World-wide, women make up about 50% of the 33 million people living with HIV. In sub-Saharan Africa, the region most strongly impacted by HIV, women comprise 60%, and nearly all of them are of reproductive age. Of all children infected by HIV, 90% are in sub-Saharan Africa and 90% of them acquire the virus from their mothers during gestation, childbirth, or breastfeeding. Without the right treatment, most of these children die before their first birthday.

PMTCT programs improve women’s access to comprehensive health care and dramatically increase their chances of giving birth to healthy, virus-free babies. For PMTCT in low resource settings, the World Health Organization recommends administering antiretroviral drugs (ARVs) to the mother in the 14th week of pregnancy and during labor. After birth, either the mother or the infant needs to take ARVs until a week after breastfeeding has finished.  Clinical trials have demonstrated that ARV prophylaxis can reduce the risk of mother-to-child transmission of HIV by approximately 75 percent.

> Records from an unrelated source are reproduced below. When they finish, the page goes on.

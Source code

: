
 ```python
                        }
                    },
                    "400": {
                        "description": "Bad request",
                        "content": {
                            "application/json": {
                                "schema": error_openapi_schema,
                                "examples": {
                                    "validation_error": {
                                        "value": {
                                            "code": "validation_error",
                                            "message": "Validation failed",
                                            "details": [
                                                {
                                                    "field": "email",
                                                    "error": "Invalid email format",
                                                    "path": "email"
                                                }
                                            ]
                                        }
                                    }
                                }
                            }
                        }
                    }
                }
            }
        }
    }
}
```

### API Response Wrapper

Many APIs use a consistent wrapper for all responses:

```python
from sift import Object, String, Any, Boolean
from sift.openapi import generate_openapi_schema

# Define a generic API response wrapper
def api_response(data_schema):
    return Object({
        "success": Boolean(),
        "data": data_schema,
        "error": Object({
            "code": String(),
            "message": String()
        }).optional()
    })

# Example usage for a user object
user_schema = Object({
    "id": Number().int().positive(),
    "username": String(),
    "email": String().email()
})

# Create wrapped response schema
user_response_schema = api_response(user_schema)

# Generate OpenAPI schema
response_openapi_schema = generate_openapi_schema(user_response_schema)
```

Effective PMTCT needs to be integrated into maternal and child health programs and to strengthen referral links to family-centered ART and care programs, reaching mothers, fathers and children.  PMTCT also needs to be linked to comprehensive family planning services, so that women and their partners—HIV-positive or negative—are empowered to make decisions about future pregnancies. In low resource countries, many women do not have access to health care services at any point in their pregnancy. In western Africa 58.8% of women give birth without the supervision of a skilled birth attendant; in eastern Africa, the numbers rise even further, to 66.3%.  Comprehensive PMTCT brings health care and the women who need it together. IntraHealth is addressing this issue through several of our programs:

  • In Namibia we’re working with faith-based mission hospitals, nongovernmental organizations, and professional organizations to build HIV prevention, testing, care, and treatment capacity.
  • In Ethiopia we’re working with the health care system to increase the availability of PMTCT as well as reaching out to pregnant, HIV+ women through programs such as mother support groups to let them know what the services can do and how to access them.  
  • In Rwanda we’re working to strengthen the health care system and improve the availability of HIV-related services, including PMTCT.